Kissing the hand is a less humiliating observance than kissing the feet, because it goes along with a less complete prostration. To kiss the feet implies bringing the head close to the ground; while there cannot be kissing of the hand without more or less raising of the body. This difference of implication is recognized in regions remote from one another. In Tonga, "when a person salutes a superior relation, he kisses the hand of the party; if a very superior relation, he kisses the foot." And D'Arvieux states that the women who wait on the Arabian princesses kiss their hands when they do them the favor not. to suffer them to kiss their feet or the border of their robe. The prevalence of this obeisance, as expressing loving submission, is so great as to render illustration superfluous.

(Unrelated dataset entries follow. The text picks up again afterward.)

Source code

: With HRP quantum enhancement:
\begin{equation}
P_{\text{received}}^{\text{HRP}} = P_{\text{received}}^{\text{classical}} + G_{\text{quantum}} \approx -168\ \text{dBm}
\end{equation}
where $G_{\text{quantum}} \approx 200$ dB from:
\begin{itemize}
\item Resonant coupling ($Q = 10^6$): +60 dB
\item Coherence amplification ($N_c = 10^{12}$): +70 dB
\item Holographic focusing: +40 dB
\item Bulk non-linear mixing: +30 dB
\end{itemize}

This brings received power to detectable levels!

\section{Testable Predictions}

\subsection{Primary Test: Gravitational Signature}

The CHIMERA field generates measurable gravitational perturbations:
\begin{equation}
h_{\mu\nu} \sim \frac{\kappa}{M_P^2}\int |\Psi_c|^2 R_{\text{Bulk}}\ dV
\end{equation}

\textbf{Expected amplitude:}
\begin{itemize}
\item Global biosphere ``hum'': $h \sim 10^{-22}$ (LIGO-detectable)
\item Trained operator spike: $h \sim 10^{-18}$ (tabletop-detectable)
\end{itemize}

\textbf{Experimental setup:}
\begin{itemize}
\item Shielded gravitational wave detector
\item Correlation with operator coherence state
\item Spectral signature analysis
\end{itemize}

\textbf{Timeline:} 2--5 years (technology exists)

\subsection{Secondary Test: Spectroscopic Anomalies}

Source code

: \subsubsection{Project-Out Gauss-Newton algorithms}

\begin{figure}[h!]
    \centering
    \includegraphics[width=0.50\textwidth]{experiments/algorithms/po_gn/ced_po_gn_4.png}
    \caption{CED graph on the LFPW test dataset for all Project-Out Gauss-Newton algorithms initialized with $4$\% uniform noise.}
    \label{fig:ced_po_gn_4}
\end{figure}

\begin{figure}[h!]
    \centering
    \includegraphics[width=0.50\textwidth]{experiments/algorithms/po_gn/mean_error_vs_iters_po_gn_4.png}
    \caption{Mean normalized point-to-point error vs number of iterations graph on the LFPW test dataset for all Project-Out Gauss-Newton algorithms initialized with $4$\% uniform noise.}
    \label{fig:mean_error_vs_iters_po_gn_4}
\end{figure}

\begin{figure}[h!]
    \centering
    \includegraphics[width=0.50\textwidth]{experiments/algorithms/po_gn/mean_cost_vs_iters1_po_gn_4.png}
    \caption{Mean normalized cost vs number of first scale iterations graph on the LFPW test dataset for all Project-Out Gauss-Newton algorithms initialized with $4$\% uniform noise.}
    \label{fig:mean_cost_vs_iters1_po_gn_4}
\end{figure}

What is implied where, instead of kissing another's hand, the person making the obeisance kisses his own hand? Is the one symbolic of the other, and meant to be the nearest approach to it possible under the circumstances? This appears a hazardous inference; but there is evidence justifying it. According to D'Arvieux, as quoted by Prof. Paxton—

"An Oriental pays his respects to a person of superior station by kissing his hand and putting it to his forehead; but, if the superior be of a condescending temper, he will snatch away his hand as soon as the other has touched it; then the inferior puts his own fingers to his lips and afterward to his forehead."

This, I think, makes it clear that the common custom of kissing the hand to another originally expressed the wish, or the willingness, to kiss his hand.

Here, as before, the observance, beginning as a spontaneous propitiation of conqueror by conquered, of master by slave, of ruler by ruled, and which we have just seen becomes, by extension under a modified form, a social propitiation, early passes also into a religious propitiation: to the ghost, and to the deity developed from the ghost, these actions of love and liking are used. That embracing of the feet, associated with kissing them, which we have seen occurred among the Hebrews as an obeisance to the living person, Egyptian wall-paintings represent as an obeisance made to the mummy inclosed in its case; and then, in pursuance of this action, we have kissing the feet of statues of gods among the Romans and of holy images among Christians. Ancient Mexico furnished an instance of the transition from kissing the ground as a political obeisance to a modified kissing the ground as a religious obeisance. Describing the Mexican ceremony of taking an oath, Clavigero says, "Then naming the principal god, or any other they particularly reverenced, they kissed their hand, after having touched the earth with it." In Peru the observance was further abridged by dispensing with any object kissed. D'Acosta says, "The manner of worship was to open the hands, to make some noise with the lips as of kissing, and to ask what they wished, at the same time offering the sacrifice;" and Garcilasso, describing the libation of a drop of liquor to the sun, made before drinking at an ordinary meal, adds: "At the same time they kissed the air two or three times, which. . . . was a token of adoration among these Indians." Nor have European races failed to furnish kindred facts: kissing the hand to the statue of a god was a Roman form of adoration.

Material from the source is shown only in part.